# PROBLEM DETAILS
Search term "documentation": please copy every line of the records below that contains it.

============

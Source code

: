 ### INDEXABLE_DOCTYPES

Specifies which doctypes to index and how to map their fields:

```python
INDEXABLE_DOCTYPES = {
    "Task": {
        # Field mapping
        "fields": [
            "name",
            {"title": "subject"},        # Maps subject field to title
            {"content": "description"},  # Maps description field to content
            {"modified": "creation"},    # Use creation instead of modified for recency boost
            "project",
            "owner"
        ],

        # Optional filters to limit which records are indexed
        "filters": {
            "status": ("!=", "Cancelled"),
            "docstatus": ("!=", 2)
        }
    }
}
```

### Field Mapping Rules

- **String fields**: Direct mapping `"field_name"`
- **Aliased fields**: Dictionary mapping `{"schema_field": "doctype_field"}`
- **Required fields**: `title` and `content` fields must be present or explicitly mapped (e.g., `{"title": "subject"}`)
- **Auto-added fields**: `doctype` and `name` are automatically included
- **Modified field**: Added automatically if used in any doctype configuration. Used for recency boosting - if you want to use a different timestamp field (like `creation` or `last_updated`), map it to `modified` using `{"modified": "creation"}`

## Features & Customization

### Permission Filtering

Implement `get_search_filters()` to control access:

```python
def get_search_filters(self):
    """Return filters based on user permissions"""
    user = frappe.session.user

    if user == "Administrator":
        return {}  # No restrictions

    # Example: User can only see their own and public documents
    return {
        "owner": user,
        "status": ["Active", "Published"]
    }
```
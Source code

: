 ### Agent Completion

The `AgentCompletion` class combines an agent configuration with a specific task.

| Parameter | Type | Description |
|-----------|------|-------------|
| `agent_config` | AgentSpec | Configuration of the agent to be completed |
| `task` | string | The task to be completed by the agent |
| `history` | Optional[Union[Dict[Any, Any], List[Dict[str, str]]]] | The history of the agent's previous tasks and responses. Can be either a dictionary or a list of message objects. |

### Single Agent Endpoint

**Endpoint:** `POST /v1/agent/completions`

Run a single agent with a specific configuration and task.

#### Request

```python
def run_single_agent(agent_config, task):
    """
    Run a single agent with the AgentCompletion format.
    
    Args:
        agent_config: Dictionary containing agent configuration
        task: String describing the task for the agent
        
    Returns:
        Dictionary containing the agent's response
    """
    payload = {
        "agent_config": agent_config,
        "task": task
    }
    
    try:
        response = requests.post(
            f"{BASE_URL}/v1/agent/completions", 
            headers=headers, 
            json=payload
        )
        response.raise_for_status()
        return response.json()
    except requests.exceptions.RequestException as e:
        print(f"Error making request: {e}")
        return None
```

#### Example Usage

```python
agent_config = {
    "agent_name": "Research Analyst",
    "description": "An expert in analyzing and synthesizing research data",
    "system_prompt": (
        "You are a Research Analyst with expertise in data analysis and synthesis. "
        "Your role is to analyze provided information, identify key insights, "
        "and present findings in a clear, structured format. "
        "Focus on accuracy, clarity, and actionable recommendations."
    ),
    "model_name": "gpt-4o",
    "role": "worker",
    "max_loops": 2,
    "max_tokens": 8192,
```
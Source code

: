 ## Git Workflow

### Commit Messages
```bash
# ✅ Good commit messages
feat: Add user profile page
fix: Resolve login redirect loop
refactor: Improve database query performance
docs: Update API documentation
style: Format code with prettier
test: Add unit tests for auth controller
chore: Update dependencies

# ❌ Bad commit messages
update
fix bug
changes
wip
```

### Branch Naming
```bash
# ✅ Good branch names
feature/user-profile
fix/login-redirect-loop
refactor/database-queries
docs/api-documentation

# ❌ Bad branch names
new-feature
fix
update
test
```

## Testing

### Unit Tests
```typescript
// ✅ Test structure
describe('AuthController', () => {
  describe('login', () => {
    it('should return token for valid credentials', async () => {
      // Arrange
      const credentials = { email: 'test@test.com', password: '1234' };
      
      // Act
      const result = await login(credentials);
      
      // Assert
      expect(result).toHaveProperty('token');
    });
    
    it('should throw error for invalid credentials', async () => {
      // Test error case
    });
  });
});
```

============

# YOUR SOLUTION
docs: Update API documentation
docs/api-documentation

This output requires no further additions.